The latest version of sp_Blitz® alerts you if you haven’t been using the WITH CHECKSUM parameter on your backups. This parameter tells SQL Server to check the checksums on each page and alert if there’s corruption.
But what about corrupt backups? Books Online says:
NO_CHECKSUM – Explicitly disables the generation of backup checksums (and the validation of page checksums). This is the default behavior, except for a compressed backup.
CHECKSUM – Specifies that the backup operation will verify each page for checksum and torn page, if enabled and available, and generate a checksum for the entire backup. This is the default behavior for a compressed backup.
Hmmm, let’s see about that. In my SQL Server 2014 lab environment, I shut down my primary replica, then busted out the hex editor XVI32 to edit the data file by hand, thereby introducing some corruption on a clustered index.
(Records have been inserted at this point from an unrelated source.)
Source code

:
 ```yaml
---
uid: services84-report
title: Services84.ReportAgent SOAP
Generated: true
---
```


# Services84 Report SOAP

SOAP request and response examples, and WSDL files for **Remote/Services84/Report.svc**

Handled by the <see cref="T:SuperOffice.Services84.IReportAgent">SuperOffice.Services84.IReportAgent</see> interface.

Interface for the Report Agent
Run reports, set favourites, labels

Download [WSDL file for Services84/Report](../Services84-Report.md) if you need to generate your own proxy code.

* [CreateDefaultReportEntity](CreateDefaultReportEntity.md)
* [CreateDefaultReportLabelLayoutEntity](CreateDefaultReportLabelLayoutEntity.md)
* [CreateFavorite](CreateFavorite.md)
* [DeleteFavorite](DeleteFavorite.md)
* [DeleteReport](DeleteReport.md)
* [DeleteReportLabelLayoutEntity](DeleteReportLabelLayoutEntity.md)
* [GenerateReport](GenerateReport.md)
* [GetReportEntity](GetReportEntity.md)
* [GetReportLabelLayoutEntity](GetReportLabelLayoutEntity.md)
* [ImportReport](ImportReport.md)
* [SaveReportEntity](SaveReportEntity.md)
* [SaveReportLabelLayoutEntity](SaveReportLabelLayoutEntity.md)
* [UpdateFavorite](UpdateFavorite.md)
After starting the replica up again, I ran a normal compressed backup:
BACKUP DATABASE [AdventureWorks2012] TO DISK = N'\\DC1\SQLCLUSTERA\MSSQL\Backup\AW20131202_248_NoChecksum' WITH NOFORMAT, INIT, NAME = N'AdventureWorks2012-Full Database Backup', SKIP, NOREWIND, NOUNLOAD, COMPRESSION, STATS = 10
The backup completed fine without errors – even though compressed backups are supposed to run WITH CHECKSUM by default.
Then I ran a compressed backup and manually specified the CHECKSUM parameter:
BACKUP DATABASE [AdventureWorks2012] TO DISK = N'\\DC1\SQLCLUSTERA\MSSQL\Backup\AW20131202_256_Checksum' WITH NOFORMAT, INIT, NAME = N'AdventureWorks2012-Full Database Backup', SKIP, NOREWIND, NOUNLOAD, COMPRESSION, STATS = 10, CHECKSUM
That time, the backup stopped with an error:
10 percent processed. Msg 3043, Level 16, State 1, Line 4 BACKUP 'AdventureWorks2012' detected an error on page (1:3578) in file '\\dc1\SQLClusterA\MSSQL\Data\AdventureWorks2012_Data.mdf'. Msg 3013, Level 16, State 1, Line 4 BACKUP DATABASE is terminating abnormally.
Conclusion #1: Compressed backups don’t really check checksums. No idea if that’s a bug in the code or in the Books Online article.
But the plot thickens – this particular database is also part of an AlwaysOn Availability Group. One of the cool benefits of AGs (and also database mirroring) is that when one of the replicas encounters corruption, it automatically repairs the corruption using a clean copy of the page from one of the replicas. (After all, I didn’t use a hex editor on the secondary – only on the primary’s data file, so the secondaries still had a clean copy.)
After running the first backup (compressed, but no checksum), I queried sys.dm_hadr_auto_page_repair, the DMV that returns a row for every corruption repair attempt. The DMV held no data – because a backup without checksum doesn’t actually detect corruption.
After running the second backup (compressed, with checksum), I queried sys.dm_hadr_auto_page_repair again, and this time it successfully showed a row indicating which page had been detected as corrupt. However, the backup still failed – but why?
The clue is in the Books Online page for sys.dm_hadr_auto_page_repair – specifically, the page_status field’s possible values:
The status of the page-repair attempt:
2 = Queued for request from partner.
3 = Request sent to partner.
4 = Queued for automatic page repair (response received from partner).
5 = Automatic page repair succeeded and the page should be usable.
When I first queried the DMV, the page’s status was 3 – request sent to partner. My primary had asked for a clean copy of the page, but because my lab hardware is underpowered, it took several seconds for repair to complete. After it completed, I ran the backup again – and it completed without error.
A few things to take away here:
- Automatic page repair is automatic, but it’s not instant. When you’ve got corruption, a query (or backup) can fail due to corruption, and then magically succeed a few seconds later.
- Unless you’re doing daily DBCCs (and you’re not), then as long as you can stand the performance hit, use the WITH CHECKSUM parameter on your backups. Just doing compression alone isn’t enough.
- No, I can’t tell you what the performance hit will be on your system. Stop reading blogs and start doing some experimenting on your own.